Instructions for the task = Work out how many lines in the material beneath contain "License". Give only that number.

↓

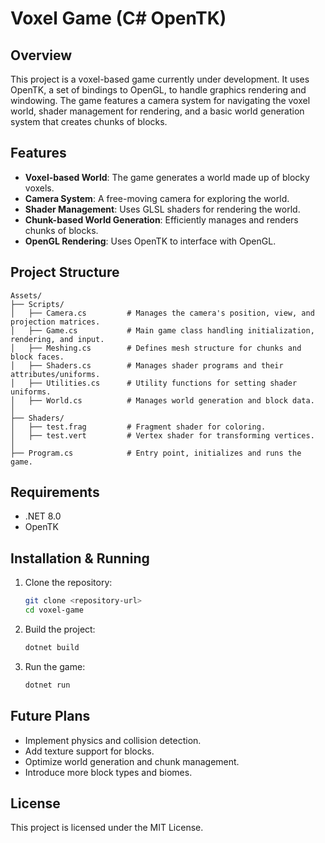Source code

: # Voxel Game (C# OpenTK)

## Overview
This project is a voxel-based game currently under development. It uses OpenTK, a set of bindings to OpenGL, to handle graphics rendering and windowing. The game features a camera system for navigating the voxel world, shader management for rendering, and a basic world generation system that creates chunks of blocks.

## Features
- **Voxel-based World**: The game generates a world made up of blocky voxels.
- **Camera System**: A free-moving camera for exploring the world.
- **Shader Management**: Uses GLSL shaders for rendering the world.
- **Chunk-based World Generation**: Efficiently manages and renders chunks of blocks.
- **OpenGL Rendering**: Uses OpenTK to interface with OpenGL.

## Project Structure
```
Assets/
├── Scripts/
│   ├── Camera.cs         # Manages the camera's position, view, and projection matrices.
│   ├── Game.cs           # Main game class handling initialization, rendering, and input.
│   ├── Meshing.cs        # Defines mesh structure for chunks and block faces.
│   ├── Shaders.cs        # Manages shader programs and their attributes/uniforms.
│   ├── Utilities.cs      # Utility functions for setting shader uniforms.
│   ├── World.cs          # Manages world generation and block data.
│
├── Shaders/
│   ├── test.frag         # Fragment shader for coloring.
│   ├── test.vert         # Vertex shader for transforming vertices.
│
├── Program.cs            # Entry point, initializes and runs the game.
```

## Requirements
- .NET 8.0
- OpenTK

## Installation & Running
1. Clone the repository:
   ```sh
   git clone <repository-url>
   cd voxel-game
   ```
2. Build the project:
   ```sh
   dotnet build
   ```
3. Run the game:
   ```sh
   dotnet run
   ```

## Future Plans
- Implement physics and collision detection.
- Add texture support for blocks.
- Optimize world generation and chunk management.
- Introduce more block types and biomes.

## License
This project is licensed under the MIT License.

↑

Completed exercise = 2